» **Records for processing**:
+ + + + +
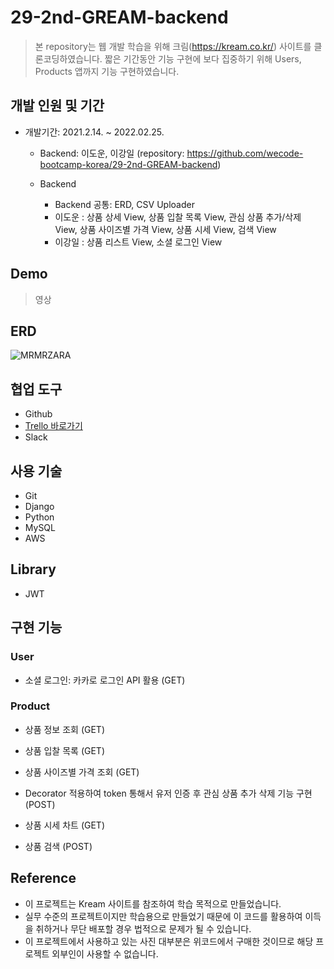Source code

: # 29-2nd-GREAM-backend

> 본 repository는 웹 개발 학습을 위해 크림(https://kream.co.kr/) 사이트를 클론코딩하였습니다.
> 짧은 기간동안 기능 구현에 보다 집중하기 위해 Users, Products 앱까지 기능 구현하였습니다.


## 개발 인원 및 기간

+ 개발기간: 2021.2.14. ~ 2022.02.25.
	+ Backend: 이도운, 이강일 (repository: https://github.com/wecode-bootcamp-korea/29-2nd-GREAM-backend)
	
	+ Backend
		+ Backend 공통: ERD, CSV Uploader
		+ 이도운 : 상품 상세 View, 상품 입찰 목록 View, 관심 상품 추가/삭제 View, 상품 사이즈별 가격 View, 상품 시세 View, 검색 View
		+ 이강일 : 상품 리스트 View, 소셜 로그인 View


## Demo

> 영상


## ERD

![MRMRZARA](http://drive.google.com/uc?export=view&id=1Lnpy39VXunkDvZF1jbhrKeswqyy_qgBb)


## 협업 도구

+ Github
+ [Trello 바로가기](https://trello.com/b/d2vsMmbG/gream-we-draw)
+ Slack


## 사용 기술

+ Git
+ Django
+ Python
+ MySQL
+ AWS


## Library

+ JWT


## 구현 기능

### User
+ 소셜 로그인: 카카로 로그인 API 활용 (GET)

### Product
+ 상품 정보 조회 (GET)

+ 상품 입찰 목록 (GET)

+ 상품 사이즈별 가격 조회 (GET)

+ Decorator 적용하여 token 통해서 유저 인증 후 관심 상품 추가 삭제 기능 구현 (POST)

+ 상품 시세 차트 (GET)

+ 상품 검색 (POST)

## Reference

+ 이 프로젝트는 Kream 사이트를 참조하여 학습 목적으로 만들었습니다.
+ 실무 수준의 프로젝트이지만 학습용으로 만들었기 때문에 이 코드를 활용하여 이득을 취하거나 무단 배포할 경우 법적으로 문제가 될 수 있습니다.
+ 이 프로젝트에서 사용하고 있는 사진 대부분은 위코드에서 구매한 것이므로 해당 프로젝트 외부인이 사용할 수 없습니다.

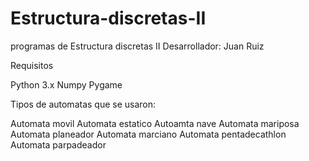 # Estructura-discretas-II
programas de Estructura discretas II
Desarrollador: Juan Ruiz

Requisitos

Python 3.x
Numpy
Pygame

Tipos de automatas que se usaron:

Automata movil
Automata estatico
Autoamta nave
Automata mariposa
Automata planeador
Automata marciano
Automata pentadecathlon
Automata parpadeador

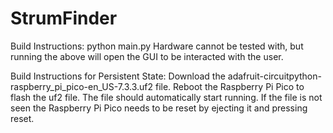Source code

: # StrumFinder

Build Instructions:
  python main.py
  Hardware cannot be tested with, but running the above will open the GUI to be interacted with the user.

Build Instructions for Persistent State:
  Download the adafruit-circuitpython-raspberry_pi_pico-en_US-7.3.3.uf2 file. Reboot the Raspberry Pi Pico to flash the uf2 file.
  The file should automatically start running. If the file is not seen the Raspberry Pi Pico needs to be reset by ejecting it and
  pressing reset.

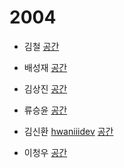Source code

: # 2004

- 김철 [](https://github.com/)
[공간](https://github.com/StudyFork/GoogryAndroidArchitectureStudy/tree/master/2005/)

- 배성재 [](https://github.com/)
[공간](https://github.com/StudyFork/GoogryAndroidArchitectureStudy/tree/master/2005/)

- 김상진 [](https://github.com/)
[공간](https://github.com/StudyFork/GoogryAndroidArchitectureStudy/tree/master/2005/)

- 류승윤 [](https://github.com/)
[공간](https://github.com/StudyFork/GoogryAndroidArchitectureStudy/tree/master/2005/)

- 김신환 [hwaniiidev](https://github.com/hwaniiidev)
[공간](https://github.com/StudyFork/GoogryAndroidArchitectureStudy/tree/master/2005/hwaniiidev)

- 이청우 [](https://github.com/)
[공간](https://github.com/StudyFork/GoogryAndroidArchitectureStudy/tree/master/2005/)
+ + + + +
» **What the exercise asks**: Look through the entries above and copy each line that has "Raspberry" in it.

» **Written answer**:
  Download the adafruit-circuitpython-raspberry_pi_pico-en_US-7.3.3.uf2 file. Reboot the Raspberry Pi Pico to flash the uf2 file.
  The file should automatically start running. If the file is not seen the Raspberry Pi Pico needs to be reset by ejecting it and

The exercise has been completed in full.